The TCP/IP stack is similar to the OSI model, in that it consists of a stack of protocols which communicate with each other. The TCP protocol is operates at the transpot level of both the OSI model and the TCP/IP stack. Transport level protocols, such as TCP, are responsible for breaking data streams into packets, checking the reliablity of the connection, retransmitting packets if they don't arrive, and reassembling the packets back into a data stream.

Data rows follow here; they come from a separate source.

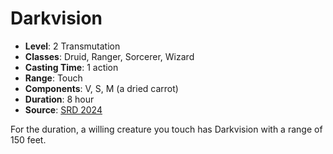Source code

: # Darkvision

- **Level**: 2 Transmutation
- **Classes**: Druid, Ranger, Sorcerer, Wizard
- **Casting Time**: 1 action
- **Range**: Touch
- **Components**: V, S, M (a dried carrot)
- **Duration**: 8 hour
- **Source**: [SRD 2024](../../../srds/SRD_2024.pdf)

For the duration, a willing creature you touch has Darkvision with a range of 150 feet.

TCP is a connection-oriented protocol. A related connectionless protocol is UDP. Under TCP, a small number of packets are transmitted. The source computer waits for an acknowledgement from the destination computer before sending anything more. UDP just blasts packets out. TCP is used for almost all traffic, since in most traffic, it is considered a bad thing for data to go missing in the middle. UDP is used for very small files (such as with TFTP) were the entire file can be retransmitted in case of data loss, or applications such as streaming audio or video where latency is more of an issue than data quality.

TCP (and UDP) allow for ports which allows data for different applications that are running on the same computer to get where they need to go. An application "listens" for data on a particular port. For example, if you have two browser session and a mail client open then data packets for all three of them will be arriving at the same network interface. The TCP protocol ensures that the packets get marshaled to the correct destination. Normally this is done by the TCP protocol, which is a connection-oriented protocol.

There is also a connectionless protocol that may be used on IP which is known as UDP. As in nearly all network traffic is handled by TCP, the name for this type of networking in general is normally referred to as TCP/IP irrespective of the fact that UDP/IP is sometimes used.

The IP, TCP and UDP levels only determine how data gets from A to B. A and B are correctly referred to as endpoints, but more commonly referred to as sockets which is the name programmers give to the interfaces they normally use to create and access these endpoints.

The content of these data packets is defined further by service protocols, such as www and ftp.